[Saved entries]
_ _ _ _ _ _ _
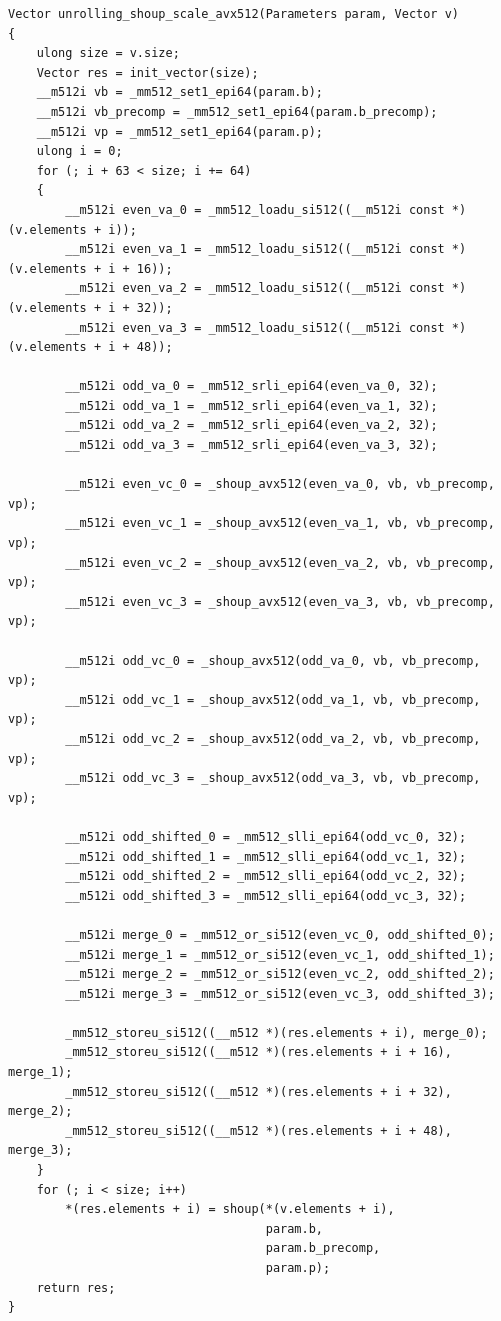 \documentclass{article}
\begin{document}
\begin{lstlisting}[caption = Implementation of unrolling Shoup's modular reduction]
Vector unrolling_shoup_scale_avx512(Parameters param, Vector v)
{
    ulong size = v.size;
    Vector res = init_vector(size);
    __m512i vb = _mm512_set1_epi64(param.b);
    __m512i vb_precomp = _mm512_set1_epi64(param.b_precomp);
    __m512i vp = _mm512_set1_epi64(param.p);
    ulong i = 0;
    for (; i + 63 < size; i += 64)
    {
        __m512i even_va_0 = _mm512_loadu_si512((__m512i const *)(v.elements + i));
        __m512i even_va_1 = _mm512_loadu_si512((__m512i const *)(v.elements + i + 16));
        __m512i even_va_2 = _mm512_loadu_si512((__m512i const *)(v.elements + i + 32));
        __m512i even_va_3 = _mm512_loadu_si512((__m512i const *)(v.elements + i + 48));

        __m512i odd_va_0 = _mm512_srli_epi64(even_va_0, 32);
        __m512i odd_va_1 = _mm512_srli_epi64(even_va_1, 32);
        __m512i odd_va_2 = _mm512_srli_epi64(even_va_2, 32);
        __m512i odd_va_3 = _mm512_srli_epi64(even_va_3, 32);

        __m512i even_vc_0 = _shoup_avx512(even_va_0, vb, vb_precomp, vp);
        __m512i even_vc_1 = _shoup_avx512(even_va_1, vb, vb_precomp, vp);
        __m512i even_vc_2 = _shoup_avx512(even_va_2, vb, vb_precomp, vp);
        __m512i even_vc_3 = _shoup_avx512(even_va_3, vb, vb_precomp, vp);

        __m512i odd_vc_0 = _shoup_avx512(odd_va_0, vb, vb_precomp, vp);
        __m512i odd_vc_1 = _shoup_avx512(odd_va_1, vb, vb_precomp, vp);
        __m512i odd_vc_2 = _shoup_avx512(odd_va_2, vb, vb_precomp, vp);
        __m512i odd_vc_3 = _shoup_avx512(odd_va_3, vb, vb_precomp, vp);

        __m512i odd_shifted_0 = _mm512_slli_epi64(odd_vc_0, 32);
        __m512i odd_shifted_1 = _mm512_slli_epi64(odd_vc_1, 32);
        __m512i odd_shifted_2 = _mm512_slli_epi64(odd_vc_2, 32);
        __m512i odd_shifted_3 = _mm512_slli_epi64(odd_vc_3, 32);

        __m512i merge_0 = _mm512_or_si512(even_vc_0, odd_shifted_0);
        __m512i merge_1 = _mm512_or_si512(even_vc_1, odd_shifted_1);
        __m512i merge_2 = _mm512_or_si512(even_vc_2, odd_shifted_2);
        __m512i merge_3 = _mm512_or_si512(even_vc_3, odd_shifted_3);

        _mm512_storeu_si512((__m512 *)(res.elements + i), merge_0);
        _mm512_storeu_si512((__m512 *)(res.elements + i + 16), merge_1);
        _mm512_storeu_si512((__m512 *)(res.elements + i + 32), merge_2);
        _mm512_storeu_si512((__m512 *)(res.elements + i + 48), merge_3);
    }
    for (; i < size; i++)
        *(res.elements + i) = shoup(*(v.elements + i),
                                    param.b,
                                    param.b_precomp,
                                    param.p);
    return res;
}
\end{lstlisting}
\end{document}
_ _ _ _ _ _ _
Task | Please print exactly the lines from the one containing "merge_0 = _mm512_or_si512(even_vc_0, odd_shifted_0);" through the last line of the records, both included, and nothing else.

Result |
        __m512i merge_0 = _mm512_or_si512(even_vc_0, odd_shifted_0);
        __m512i merge_1 = _mm512_or_si512(even_vc_1, odd_shifted_1);
        __m512i merge_2 = _mm512_or_si512(even_vc_2, odd_shifted_2);
        __m512i merge_3 = _mm512_or_si512(even_vc_3, odd_shifted_3);

        _mm512_storeu_si512((__m512 *)(res.elements + i), merge_0);
        _mm512_storeu_si512((__m512 *)(res.elements + i + 16), merge_1);
        _mm512_storeu_si512((__m512 *)(res.elements + i + 32), merge_2);
        _mm512_storeu_si512((__m512 *)(res.elements + i + 48), merge_3);
    }
    for (; i < size; i++)
        *(res.elements + i) = shoup(*(v.elements + i),
                                    param.b,
                                    param.b_precomp,
                                    param.p);
    return res;
}
\end{lstlisting}
\end{document}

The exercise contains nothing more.